2.3. Basic Concepts and Literature Review

Recent literatures showing that organizations and business leaders are always looking for new strategies which will allow stable transformation for better operation and increase investment return, and in some cases learn from the virtuous practitioners [23]. This comes with many challenges [24] especially if this changes the whole nature (model or strategy et al.) of an organization. This motivates the research stream to suggest varies strategies

Figure 4. Management view of transforming operation support system.

and tools in order to outline the rules of safer and more successful transformation, whichever this transformation is technological-driven [25] or as quality-driven response [26] and in some cases both. As a rule of thumb, organisations will be usually looking to reposition themselves and enhance the capability of operation systems for sustainable development. This generally is done through sustainable operation and innovation in some cases. Luckily, literature also suggested approaches to guide firms to be sustainably innovative [27].

3. Concepts of System Support Engineering (SSE)

It is proposed that system support concept could be a guide in providing a systematic modeling approach [28]. Therefore, a proposition was made to apply the generic framework of system supports engineering on designing operation system support of the refinery.

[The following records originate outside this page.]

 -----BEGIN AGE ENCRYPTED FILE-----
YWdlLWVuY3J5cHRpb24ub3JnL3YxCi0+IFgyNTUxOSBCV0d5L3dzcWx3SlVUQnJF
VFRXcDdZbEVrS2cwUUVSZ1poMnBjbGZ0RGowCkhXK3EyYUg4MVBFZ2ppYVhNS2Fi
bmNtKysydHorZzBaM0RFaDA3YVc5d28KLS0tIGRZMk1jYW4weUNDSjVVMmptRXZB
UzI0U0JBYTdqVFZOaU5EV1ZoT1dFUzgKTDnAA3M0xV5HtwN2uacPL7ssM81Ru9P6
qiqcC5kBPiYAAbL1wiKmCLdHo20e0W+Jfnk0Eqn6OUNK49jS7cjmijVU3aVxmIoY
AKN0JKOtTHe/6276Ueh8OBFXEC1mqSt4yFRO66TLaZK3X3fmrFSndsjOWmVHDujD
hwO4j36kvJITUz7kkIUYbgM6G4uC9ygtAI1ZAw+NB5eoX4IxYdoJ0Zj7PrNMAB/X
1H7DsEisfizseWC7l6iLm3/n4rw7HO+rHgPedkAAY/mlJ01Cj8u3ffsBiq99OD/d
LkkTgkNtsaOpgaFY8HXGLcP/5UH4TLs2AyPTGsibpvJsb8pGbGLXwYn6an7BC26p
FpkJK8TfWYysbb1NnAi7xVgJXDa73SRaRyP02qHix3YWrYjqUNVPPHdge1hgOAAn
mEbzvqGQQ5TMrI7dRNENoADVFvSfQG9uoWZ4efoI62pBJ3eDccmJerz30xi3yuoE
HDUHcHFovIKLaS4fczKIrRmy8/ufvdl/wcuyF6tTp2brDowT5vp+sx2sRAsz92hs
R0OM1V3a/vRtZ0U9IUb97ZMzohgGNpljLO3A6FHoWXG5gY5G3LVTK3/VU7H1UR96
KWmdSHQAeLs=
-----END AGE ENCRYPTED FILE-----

SSE concept involves the integration of service and system engineering to design support system. It incorporates a core knowledge base, drawing upon principles derived from a wide range of business and engineering disciplines. SSE is “solution centered”, delivering output solutions which are a mix of service and product. Service is a dynamic and complex activity. In all services, irrespective of industry sectors or types of customers, services are co-produced with and truly involving consumers. In support system, service engineering and system engineering are used together as critical knowledge agents to guide the solution design. Service engineering emphasizes customization of solution designs to meet service needs, while system engineering accentuates technical performance of the solution. “Service and Support” is a strategic business model. The customer/supplier relationship is different from those of transactional service offerings where interactions are limited mainly to episodic experiences. In this model, the interactions with the customer are enduring, like the systems they support, and a support system seeks to cement a constructive long term customer relationship. To simplify this process, a generic framework of SSE was drawn by employing a empirical research [29].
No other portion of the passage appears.